The Bohemian Waxwing is a sleek, masked birds with unusual red, waxy deposits at the tips of their secondary feathers. They are grayish-brown with white and yellow wing-patches and yellow terminal tail-bands.
They have distinctive crested heads, black throats, and black masks lightly lined with white.
Their heads have a rufous tinge, and their undertail coverts are rufous.
Juvenile waxwings have most of the aforementioned field marks, but are mottled gray-brown and lack the feather-tips. The feather-tips seem to increase in number and size as the birds age.
The only bird that could be confused with Bohemian is a Cedar Waxwing, a far more common relative. Cedars are smaller and browner and have a yellow tinge underneath. They lack the rufous undertail coverts and white and yellow wing markings of this species.
Bohemian Waxwings breed in open areas and edges of boreal forests, often in places with sparse tree cover above brushy understory. During winter, they can be found in a variety of habitats, as long as there is fruit available.
They often congregate in towns with abundant plantings of fruit-bearing trees.

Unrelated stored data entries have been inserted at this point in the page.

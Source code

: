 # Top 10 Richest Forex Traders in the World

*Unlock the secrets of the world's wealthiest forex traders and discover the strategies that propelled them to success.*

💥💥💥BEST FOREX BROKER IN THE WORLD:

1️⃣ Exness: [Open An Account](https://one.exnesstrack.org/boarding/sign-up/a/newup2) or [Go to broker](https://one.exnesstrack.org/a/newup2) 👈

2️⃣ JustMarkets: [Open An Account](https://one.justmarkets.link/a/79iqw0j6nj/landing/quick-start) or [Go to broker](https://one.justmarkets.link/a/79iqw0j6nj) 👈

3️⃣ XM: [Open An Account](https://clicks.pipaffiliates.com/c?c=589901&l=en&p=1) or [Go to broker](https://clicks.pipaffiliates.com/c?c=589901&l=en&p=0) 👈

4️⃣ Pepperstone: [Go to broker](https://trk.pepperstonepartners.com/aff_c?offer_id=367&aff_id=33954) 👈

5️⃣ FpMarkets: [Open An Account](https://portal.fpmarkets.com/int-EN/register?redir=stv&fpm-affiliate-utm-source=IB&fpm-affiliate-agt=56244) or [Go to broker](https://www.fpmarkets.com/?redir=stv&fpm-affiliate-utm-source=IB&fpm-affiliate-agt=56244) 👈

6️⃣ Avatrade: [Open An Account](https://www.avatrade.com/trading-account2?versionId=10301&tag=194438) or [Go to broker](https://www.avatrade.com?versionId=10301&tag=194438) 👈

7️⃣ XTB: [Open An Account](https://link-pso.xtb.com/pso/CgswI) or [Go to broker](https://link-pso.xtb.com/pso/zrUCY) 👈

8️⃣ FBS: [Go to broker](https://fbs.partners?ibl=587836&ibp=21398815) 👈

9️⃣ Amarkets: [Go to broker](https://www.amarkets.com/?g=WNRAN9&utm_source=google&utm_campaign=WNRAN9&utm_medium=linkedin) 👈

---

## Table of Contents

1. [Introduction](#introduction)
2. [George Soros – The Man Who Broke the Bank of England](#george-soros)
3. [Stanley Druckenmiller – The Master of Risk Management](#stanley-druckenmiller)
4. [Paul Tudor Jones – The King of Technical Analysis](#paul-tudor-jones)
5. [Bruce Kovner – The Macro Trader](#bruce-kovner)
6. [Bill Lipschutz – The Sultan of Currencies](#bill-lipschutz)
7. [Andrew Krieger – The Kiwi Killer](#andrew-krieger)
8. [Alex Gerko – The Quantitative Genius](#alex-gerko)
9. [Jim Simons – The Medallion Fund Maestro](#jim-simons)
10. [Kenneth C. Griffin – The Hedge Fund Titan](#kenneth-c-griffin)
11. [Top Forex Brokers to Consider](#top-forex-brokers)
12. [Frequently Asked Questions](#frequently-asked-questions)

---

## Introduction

Flocks are common in all seasons, but nomadic winter flocks of hundreds of birds are the most common sighting in some locations. Bohemian Waxwings may be mixed in with more common Cedar Waxwing flocks during the winter.
They often perch atop trees to forage for fruits and berries. In summer, they fly out to catch aerial insects.
Bohemian Waxwings eat some insects, but are primarily fruit-eaters, a trait that dictates much of their behavior.
They eat almost nothing but fruit in the winter, relying on the berries of mountain ash, juniper, holly, and others.
They also forage on fruit crops and ornamental plantings.
Waxwings are susceptible to alcohol intoxication, and even death, from eating fermented fruit.
Like most songbirds, they feed insects to their young at first, but switch to feeding the young berries within a few days.
The Bohemian Waxwing does not hold breeding territories, probably because the fruits it eats are abundant, but available only for short periods. One consequence of this non-territorial lifestyle is that it has no true song. It does not need one to defend a territory.
Waxwings are monogamous, and both members of the pair help build the nest, which is usually on a horizontal branch of a spruce tree. The nest is a loose, open cup made of grass, twigs, and moss, lined with feathers and fine grass.
The female waxwings incubates 4 to 6 eggs for about 14 to 15 days. Both parents feed the young, which leave the nest at 14 to 18 days.
The young stay close to the nest and are fed by the parents for another few days. Family groups may stay together through the fall.
This nomadic and irruptive species wanders in search of food sources, rather than undertaking a typical migration. Food availability seems to be a more important predictor of winter presence than temperature or latitude.
Populations fluctuate considerably from year to year.